**Task statement:** Scan the lines below and report each one containing "solución" by copying it.

**Records for this exercise:**
· · · · · · ·
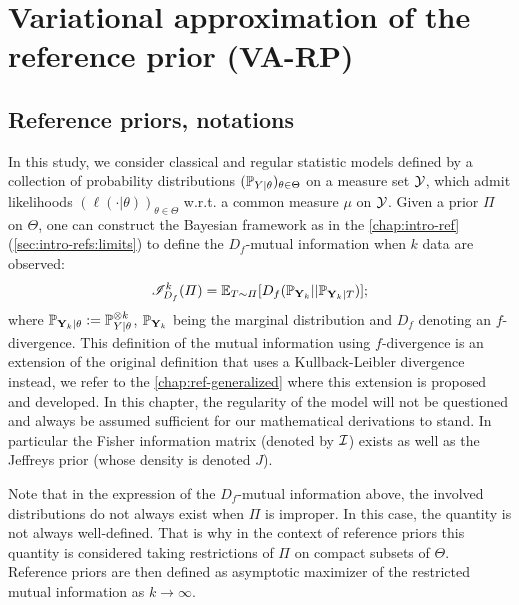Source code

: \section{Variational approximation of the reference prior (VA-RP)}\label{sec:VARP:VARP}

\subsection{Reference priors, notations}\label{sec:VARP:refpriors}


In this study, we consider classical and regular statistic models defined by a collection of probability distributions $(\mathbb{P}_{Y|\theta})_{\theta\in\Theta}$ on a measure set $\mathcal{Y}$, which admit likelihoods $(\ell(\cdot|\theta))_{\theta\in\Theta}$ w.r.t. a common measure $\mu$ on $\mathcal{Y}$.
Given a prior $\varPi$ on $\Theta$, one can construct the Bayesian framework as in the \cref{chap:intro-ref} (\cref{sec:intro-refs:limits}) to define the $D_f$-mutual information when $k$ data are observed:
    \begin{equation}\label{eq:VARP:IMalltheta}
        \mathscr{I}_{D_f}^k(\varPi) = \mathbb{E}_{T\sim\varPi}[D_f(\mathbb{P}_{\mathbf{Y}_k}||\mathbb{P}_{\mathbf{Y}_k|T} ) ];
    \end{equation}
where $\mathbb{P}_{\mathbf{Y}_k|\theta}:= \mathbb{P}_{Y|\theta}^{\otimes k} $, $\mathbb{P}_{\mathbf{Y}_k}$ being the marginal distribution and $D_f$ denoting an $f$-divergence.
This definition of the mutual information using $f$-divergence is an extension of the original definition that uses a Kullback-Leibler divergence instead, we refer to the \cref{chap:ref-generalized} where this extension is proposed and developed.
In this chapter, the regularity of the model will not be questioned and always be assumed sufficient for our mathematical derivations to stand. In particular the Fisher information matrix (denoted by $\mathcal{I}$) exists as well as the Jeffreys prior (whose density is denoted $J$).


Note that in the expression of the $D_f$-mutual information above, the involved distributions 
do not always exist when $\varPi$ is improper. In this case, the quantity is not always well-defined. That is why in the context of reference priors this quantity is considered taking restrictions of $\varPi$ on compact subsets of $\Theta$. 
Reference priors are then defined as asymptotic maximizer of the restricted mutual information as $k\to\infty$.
· · · · · · ·
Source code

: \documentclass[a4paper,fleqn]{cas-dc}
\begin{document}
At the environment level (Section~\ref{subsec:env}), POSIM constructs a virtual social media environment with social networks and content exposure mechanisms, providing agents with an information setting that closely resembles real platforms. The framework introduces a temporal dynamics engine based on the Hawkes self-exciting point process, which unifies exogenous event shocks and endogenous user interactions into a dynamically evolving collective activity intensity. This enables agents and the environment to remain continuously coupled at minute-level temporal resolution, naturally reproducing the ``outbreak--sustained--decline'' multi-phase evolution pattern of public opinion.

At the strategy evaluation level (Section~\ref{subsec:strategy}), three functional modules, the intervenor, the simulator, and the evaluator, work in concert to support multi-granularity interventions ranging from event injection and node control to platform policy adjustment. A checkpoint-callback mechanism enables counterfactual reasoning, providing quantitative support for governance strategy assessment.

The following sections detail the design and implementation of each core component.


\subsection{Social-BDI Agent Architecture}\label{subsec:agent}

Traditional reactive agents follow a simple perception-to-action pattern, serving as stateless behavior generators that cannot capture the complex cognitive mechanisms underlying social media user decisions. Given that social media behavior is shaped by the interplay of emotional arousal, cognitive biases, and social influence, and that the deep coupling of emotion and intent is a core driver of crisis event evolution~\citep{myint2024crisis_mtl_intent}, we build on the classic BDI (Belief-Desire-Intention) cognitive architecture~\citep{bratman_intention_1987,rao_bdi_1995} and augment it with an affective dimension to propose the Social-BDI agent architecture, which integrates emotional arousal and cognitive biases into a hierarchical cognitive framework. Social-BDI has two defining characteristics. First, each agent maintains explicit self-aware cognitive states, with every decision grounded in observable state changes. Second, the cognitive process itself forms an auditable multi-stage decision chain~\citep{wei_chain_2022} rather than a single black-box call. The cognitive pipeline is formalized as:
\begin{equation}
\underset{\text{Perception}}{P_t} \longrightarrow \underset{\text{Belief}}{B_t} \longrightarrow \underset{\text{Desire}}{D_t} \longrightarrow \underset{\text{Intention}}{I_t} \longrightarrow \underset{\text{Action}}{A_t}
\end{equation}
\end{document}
· · · · · · ·
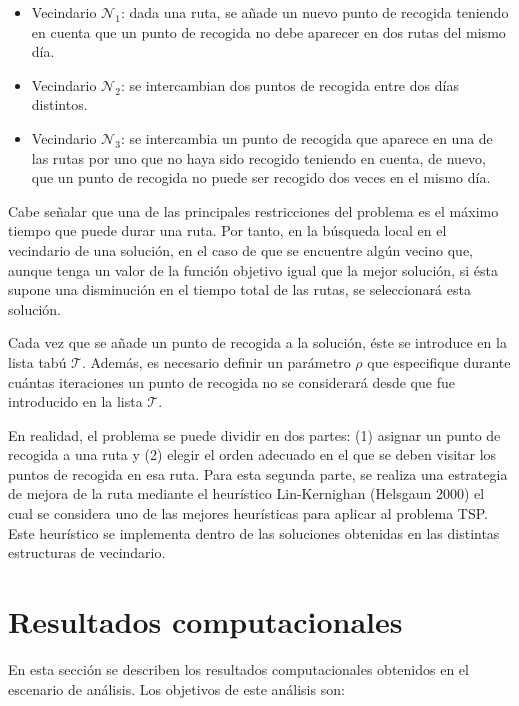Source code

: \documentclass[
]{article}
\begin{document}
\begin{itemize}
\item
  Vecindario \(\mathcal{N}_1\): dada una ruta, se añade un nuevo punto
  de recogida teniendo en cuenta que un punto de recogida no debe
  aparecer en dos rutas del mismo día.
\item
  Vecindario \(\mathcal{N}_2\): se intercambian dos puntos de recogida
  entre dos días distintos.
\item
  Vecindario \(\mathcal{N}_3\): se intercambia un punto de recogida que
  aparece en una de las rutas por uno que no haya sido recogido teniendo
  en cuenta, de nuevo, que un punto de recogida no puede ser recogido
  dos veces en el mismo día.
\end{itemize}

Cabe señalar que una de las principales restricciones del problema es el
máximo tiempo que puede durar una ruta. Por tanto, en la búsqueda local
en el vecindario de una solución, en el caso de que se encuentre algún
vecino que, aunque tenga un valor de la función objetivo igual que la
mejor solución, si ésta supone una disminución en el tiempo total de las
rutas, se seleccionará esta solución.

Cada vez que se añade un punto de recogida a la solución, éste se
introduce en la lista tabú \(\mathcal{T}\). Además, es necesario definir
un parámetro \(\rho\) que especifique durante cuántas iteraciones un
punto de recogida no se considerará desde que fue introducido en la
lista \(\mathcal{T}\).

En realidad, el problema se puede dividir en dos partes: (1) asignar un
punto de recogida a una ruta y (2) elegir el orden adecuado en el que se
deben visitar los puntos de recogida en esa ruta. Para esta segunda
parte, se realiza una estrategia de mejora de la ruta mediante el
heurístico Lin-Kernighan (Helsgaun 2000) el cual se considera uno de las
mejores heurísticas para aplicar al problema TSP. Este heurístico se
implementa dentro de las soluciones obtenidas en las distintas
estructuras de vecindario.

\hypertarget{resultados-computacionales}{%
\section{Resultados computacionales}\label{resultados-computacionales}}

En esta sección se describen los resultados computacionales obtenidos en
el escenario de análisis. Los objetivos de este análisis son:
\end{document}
· · · · · · ·
**Output of the task:**
en el vecindario de una solución, en el caso de que se encuentre algún
mejor solución, si ésta supone una disminución en el tiempo total de las
rutas, se seleccionará esta solución.
Cada vez que se añade un punto de recogida a la solución, éste se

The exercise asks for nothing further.